The EPA recommends wearing a N95 or P100 respirator during a wildfire for protection against smoke. Masks to avoid are those with a single strap or a mask with earloops.
In addition to recommending NIOSH-approved respirators, the EPA also recommends building air purifiers to improve indoor air quality when commercial air purifiers are unavailable or unaffordable.
NIOSH is in the process of developing a hazard review on smoke exposure among outdoor workers. The current draft, as of 2024 advises the use of N95 respirators, as well as engineering and administrative controls.
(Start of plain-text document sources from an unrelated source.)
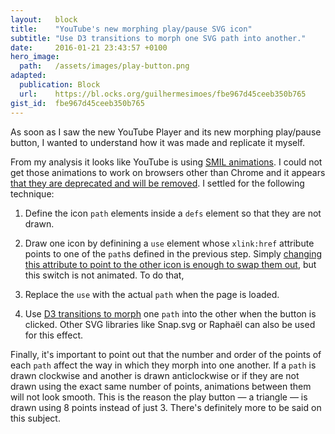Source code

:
 ```yaml
---
layout:   block
title:    "YouTube's new morphing play/pause SVG icon"
subtitle: "Use D3 transitions to morph one SVG path into another."
date:     2016-01-21 23:43:57 +0100
hero_image:
  path:   /assets/images/play-button.png
adapted:
  publication: Block
  url:    https://bl.ocks.org/guilhermesimoes/fbe967d45ceeb350b765
gist_id:  fbe967d45ceeb350b765
---
```

As soon as I saw the new YouTube Player and its new morphing play/pause button, I wanted to understand how it was made and replicate it myself.

From my analysis it looks like YouTube is using [SMIL animations][1]. I could not get those animations to work on browsers other than Chrome and it appears [that they are deprecated and will be removed][2]. I settled for the following technique:

1. Define the icon `path` elements inside a `defs` element so that they are not drawn.

2. Draw one icon by definining a `use` element whose `xlink:href` attribute points to one of the `path`s defined in the previous step. Simply [changing this attribute to point to the other icon is enough to swap them out][3], but this switch is not animated. To do that,

3. Replace the `use` with the actual `path` when the page is loaded.

4. Use [D3 transitions to morph][4] one `path` into the other when the button is clicked. Other SVG libraries like Snap.svg or Raphaël can also be used for this effect.

Finally, it's important to point out that the number and order of the points of each `path` affect the way in which they morph into one another. If a `path` is drawn clockwise and another is drawn anticlockwise or if they are not drawn using the exact same number of points, animations between them will not look smooth. This is the reason the play button — a triangle — is drawn using 8 points instead of just 3. There's definitely more to be said on this subject.

[1]: https://css-tricks.com/guide-svg-animations-smil/
[2]: https://groups.google.com/a/chromium.org/forum/#!topic/blink-dev/5o0yiO440LM%5B1-25%5D
[3]: https://codepen.io/chriscoyier/pen/Dqpib
[4]: https://bl.ocks.org/mbostock/3081153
When mandated by employers

is a critical component to a respiratory protection program whenever workers use tight-fitting respirators in a hazardous environment. OSHA requires an initial respirator fit test to identify the right model, style, and size respirator for each worker; as well, as annual fit tests. Additionally, tight-fitting respirators, including the N95, require a user seal check each time one is put on. Facial hair at the sealing area of the respirator will cause it to leak.
When use of a respirator is mandated by an employer, OSHA regulations require a medical evaluation. In the United States medical evaluation is required once, prior to initial fit testing and use, although it may need to be repeated if any adverse signs or symptoms are observed. Correct use of the respirator decreases the chances of airborne contamination by viruses.
For persons who are medically disqualified from negative-pressure respirators, or who cannot pass a fit test due to facial hair or other reasons, a powered air-purifying respirator is a possible alternative.
The rules on wearing respirators are similar in Canada. SOR 86-304 dictates that, when employees are expected to do work in a hazardous environment, they must wear respirators approved by NIOSH, and must follow the procedures in CSA Z94.4 when fitting respirators.